#### Recorded data

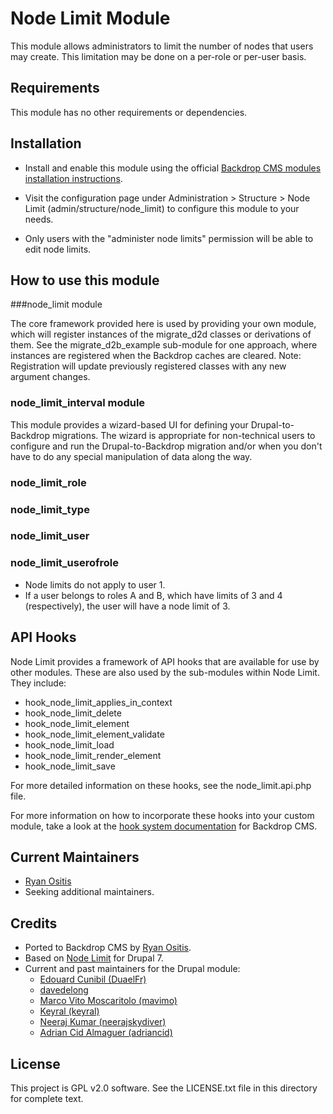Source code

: Node Limit Module
======================

This module allows administrators to limit the number of nodes that users may create.  This limitation may be done on a per-role or per-user basis.

Requirements
------------
This module has no other requirements or dependencies.

Installation
------------
- Install and enable this module using the official [Backdrop CMS modules installation instructions](https://docs.backdropcms.org/documentation/extend-with-modules).

- Visit the configuration page under Administration > Structure > Node Limit (admin/structure/node_limit) to configure this module to your needs.

- Only users with the "administer node limits" permission will be able to edit node limits.

How to use this module
------------
###node_limit module

The core framework provided here is used by providing your own module,
which will register instances of the migrate_d2d classes or derivations
of them. See the migrate_d2b_example sub-module for one approach, where
instances are registered when the Backdrop caches are cleared.
Note: Registration will update previously registered classes with any
new argument changes.

### node_limit_interval module
<!-- @TODO: Paragraph description of the functionality of each module.-->
This module provides a wizard-based UI for defining your
Drupal-to-Backdrop migrations. The wizard is appropriate for
non-technical users to configure and run the Drupal-to-Backdrop
migration and/or when you don't have to do any special manipulation of
data along the way.

### node_limit_role

### node_limit_type

### node_limit_user

### node_limit_userofrole


- Node limits do not apply to user 1.
- If a user belongs to roles A and B, which have limits of 3 and 4 (respectively), the user will have a node limit of 3.

API Hooks
-------------------
Node Limit provides a framework of API hooks that are available for use by other modules. These are also used by the sub-modules within Node Limit. They include:
- hook_node_limit_applies_in_context
- hook_node_limit_delete
- hook_node_limit_element
- hook_node_limit_element_validate
- hook_node_limit_load
- hook_node_limit_render_element
- hook_node_limit_save

For more detailed information on these hooks, see the node_limit.api.php file.

For more information on how to incorporate these hooks into your custom module, take a look at the [hook system documentation](https://docs.backdropcms.org/documentation/understanding-the-hook-system) for Backdrop CMS.

Current Maintainers
-------------------
- [Ryan Ositis](https://github.com/rositis)
- Seeking additional maintainers.

Credits
-------
- Ported to Backdrop CMS by [Ryan Ositis](https://github.com/rositis).
- Based on [Node Limit](https://www.drupal.org/project/node_limit) for Drupal 7.
- Current and past maintainers for the Drupal module:
  - [Edouard Cunibil (DuaelFr)](https://www.drupal.org/u/duaelfr)
  - [davedelong](https://www.drupal.org/u/davedelong)
  - [Marco Vito Moscaritolo (mavimo)](https://www.drupal.org/u/mavimo)
  - [Keyral (keyral)](https://www.drupal.org/u/keyral)
  - [Neeraj Kumar (neerajskydiver)](https://www.drupal.org/u/neerajskydiver)
  - [Adrian Cid Almaguer (adriancid)](https://www.drupal.org/u/adriancid)

License
-------
This project is GPL v2.0 software.
See the LICENSE.txt file in this directory for complete text.

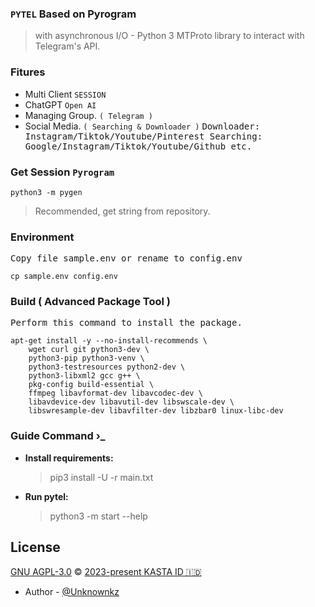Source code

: ### `PYTEL` Based on Pyrogram
> with asynchronous I/O - Python 3 MTProto library to interact with Telegram's API.

### Fitures
  * Multi Client `SESSION`
  * ChatGPT `Open AI`
  * Managing Group. `( Telegram )`
  * Social Media. `( Searching & Downloader )`
      <kbd>
          Downloader:
          Instagram/Tiktok/Youtube/Pinterest
      </kbd>
      <kbd>
          Searching:
          Google/Instagram/Tiktok/Youtube/Github etc.
      </kbd>

### Get Session `Pyrogram`
    python3 -m pygen
   > Recommended, get string from repository.

### Environment
  <kbd>
Copy file sample.env or rename to config.env
  </kbd>

    cp sample.env config.env

### Build ( Advanced Package Tool )
  <kbd>
Perform this command to install the package.
  </kbd>

    apt-get install -y --no-install-recommends \
        wget curl git python3-dev \
        python3-pip python3-venv \
        python3-testresources python2-dev \
        python3-libxml2 gcc g++ \
        pkg-config build-essential \
        ffmpeg libavformat-dev libavcodec-dev \
        libavdevice-dev libavutil-dev libswscale-dev \
        libswresample-dev libavfilter-dev libzbar0 linux-libc-dev

### Guide Command ›_
  * <strong>Install requirements:</strong>
    > pip3 install -U -r main.txt
  * <strong>Run pytel:</strong>
    > python3 -m start --help

## License
[GNU AGPL-3.0][license] © [2023-present KASTA ID 🇮🇩][kastaid]
  * Author - [@Unknownkz][unknownkz]

[license]: https://opensource.org/license/agpl-v3/
[kastaid]: https://github.com/kastaid
[unknownkz]: https://github.com/unknownkz
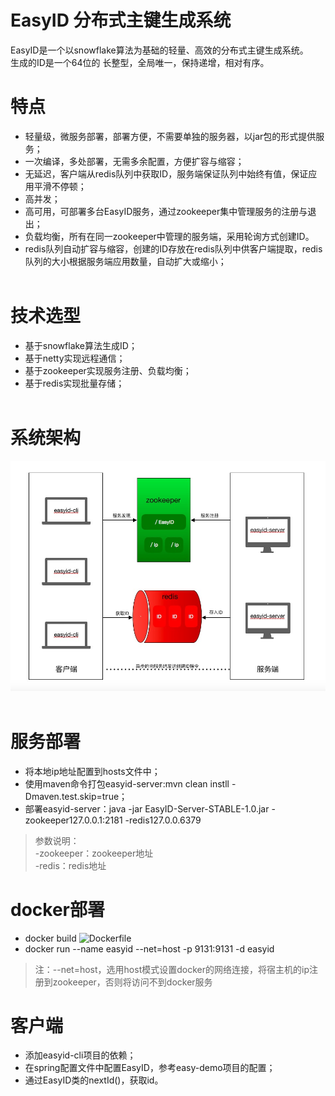 # EasyID 分布式主键生成系统

EasyID是一个以snowflake算法为基础的轻量、高效的分布式主键生成系统。<br/>
生成的ID是一个64位的 长整型，全局唯一，保持递增，相对有序。<br/>


# 特点

 - 轻量级，微服务部署，部署方便，不需要单独的服务器，以jar包的形式提供服务；<br/>
 - 一次编译，多处部署，无需多余配置，方便扩容与缩容；<br/>
 - 无延迟，客户端从redis队列中获取ID，服务端保证队列中始终有值，保证应用平滑不停顿；<br/>
 - 高并发；<br/>
 - 高可用，可部署多台EasyID服务，通过zookeeper集中管理服务的注册与退出；<br/>
 - 负载均衡，所有在同一zookeeper中管理的服务端，采用轮询方式创建ID。<br/>
 - redis队列自动扩容与缩容，创建的ID存放在redis队列中供客户端提取，redis队列的大小根据服务端应用数量，自动扩大或缩小；<br/>
  
  
# 技术选型

 - 基于snowflake算法生成ID；<br/>
 - 基于netty实现远程通信；<br/>
 - 基于zookeeper实现服务注册、负载均衡；<br/>
 - 基于redis实现批量存储；<br/>
  
  
# 系统架构

   ![image](https://github.com/fup1990/EasyID/blob/master/EasyID%E7%B3%BB%E7%BB%9F%E6%9E%B6%E6%9E%84%E5%9B%BE.png)
  
# 服务部署

 - 将本地ip地址配置到hosts文件中；<br/>
 - 使用maven命令打包easyid-server:mvn clean instll -Dmaven.test.skip=true；<br/>
 - 部署easyid-server：java -jar EasyID-Server-STABLE-1.0.jar -zookeeper127.0.0.1:2181 -redis127.0.0.6379<br/>
 >参数说明：<br/>
 >-zookeeper：zookeeper地址<br/>
 >-redis：redis地址<br/>

# docker部署
 - docker build ![Dockerfile](https://github.com/fup1990/EasyID/blob/master/Dockerfile)
 - docker run --name easyid --net=host -p 9131:9131 -d easyid<br/>
 >注：--net=host，选用host模式设置docker的网络连接，将宿主机的ip注册到zookeeper，否则将访问不到docker服务
  

# 客户端

 - 添加easyid-cli项目的依赖；<br/>
 - 在spring配置文件中配置EasyID，参考easy-demo项目的配置；<br/>
 - 通过EasyID类的nextId()，获取id。<br/>
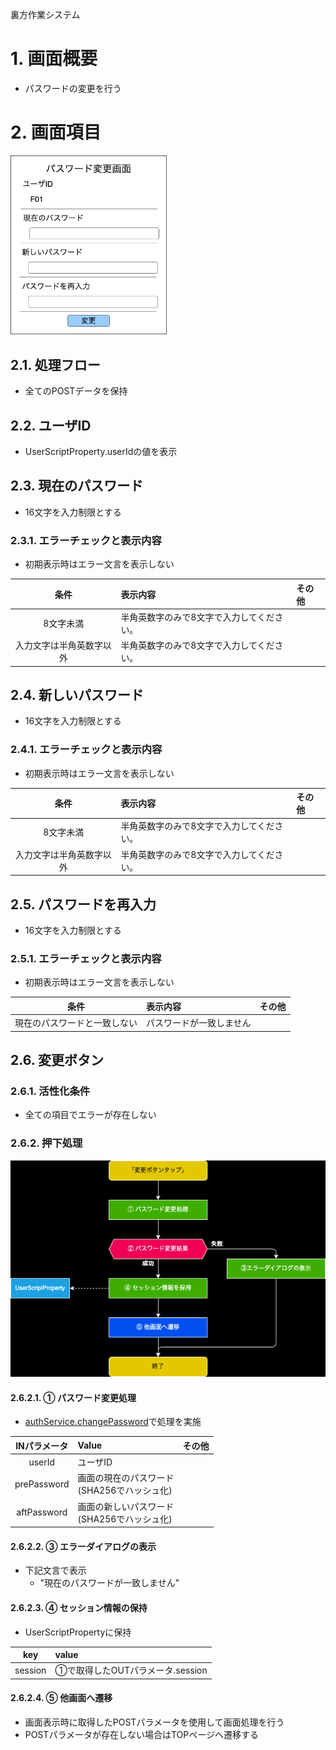 裏方作業システム<br>

# 1. 画面概要
- パスワードの変更を行う

# 2. 画面項目
<img src="display_image.drawio.png" width = 250>

## 2.1. 処理フロー
- 全てのPOSTデータを保持

## 2.2. ユーザID
- UserScriptProperty.userIdの値を表示

## 2.3. 現在のパスワード
- 16文字を入力制限とする

### 2.3.1. エラーチェックと表示内容
- 初期表示時はエラー文言を表示しない

| 条件 | 表示内容 | その他 |
| :--: | :-- | :-- |
| 8文字未満 | 半角英数字のみで8文字で入力してください。 |
| 入力文字は半角英数字以外 | 半角英数字のみで8文字で入力してください。 |

## 2.4. 新しいパスワード
- 16文字を入力制限とする

### 2.4.1. エラーチェックと表示内容
- 初期表示時はエラー文言を表示しない

| 条件 | 表示内容 | その他 |
| :--: | :-- | :-- |
| 8文字未満 | 半角英数字のみで8文字で入力してください。 |
| 入力文字は半角英数字以外 | 半角英数字のみで8文字で入力してください。 |

## 2.5. パスワードを再入力
- 16文字を入力制限とする

### 2.5.1. エラーチェックと表示内容
- 初期表示時はエラー文言を表示しない

| 条件 | 表示内容 | その他 |
| :--: | :-- | :-- |
| 現在のパスワードと一致しない | パスワードが一致しません |

## 2.6. 変更ボタン
### 2.6.1. 活性化条件
- 全ての項目でエラーが存在しない

### 2.6.2. 押下処理
![](./flow_on_change_button.drawio.png)

#### 2.6.2.1. ① パスワード変更処理
- [authService.changePassword](../../../05_Service仕様書/02_AuthService/readme.md#4-パスワード変更処理changepassword)で処理を実施

| INパラメータ | Value | その他 |
| :--: | :-- | :-- |
| userId | ユーザID | |
| prePassword | 画面の現在のパスワード<br>(SHA256でハッシュ化) |
| aftPassword | 画面の新しいパスワード<br>(SHA256でハッシュ化) |

#### 2.6.2.2. ③ エラーダイアログの表示
- 下記文言で表示
  - "現在のパスワードが一致しません"

#### 2.6.2.3. ④ セッション情報の保持
- UserScriptPropertyに保持

| key | value |
| :--: | :-- |
| session | ①で取得したOUTパラメータ.session |

#### 2.6.2.4. ⑤ 他画面へ遷移
- 画面表示時に取得したPOSTパラメータを使用して画面処理を行う
- POSTパラメータが存在しない場合はTOPページへ遷移する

#### Activity
Nothing but the lines above from the one containing "### node_limit_interval module" through the one containing "non-technical users to" should appear in the answer, each repeated exactly.

#### Answer to this task
### node_limit_interval module
<!-- @TODO: Paragraph description of the functionality of each module.-->
This module provides a wizard-based UI for defining your
Drupal-to-Backdrop migrations. The wizard is appropriate for
non-technical users to configure and run the Drupal-to-Backdrop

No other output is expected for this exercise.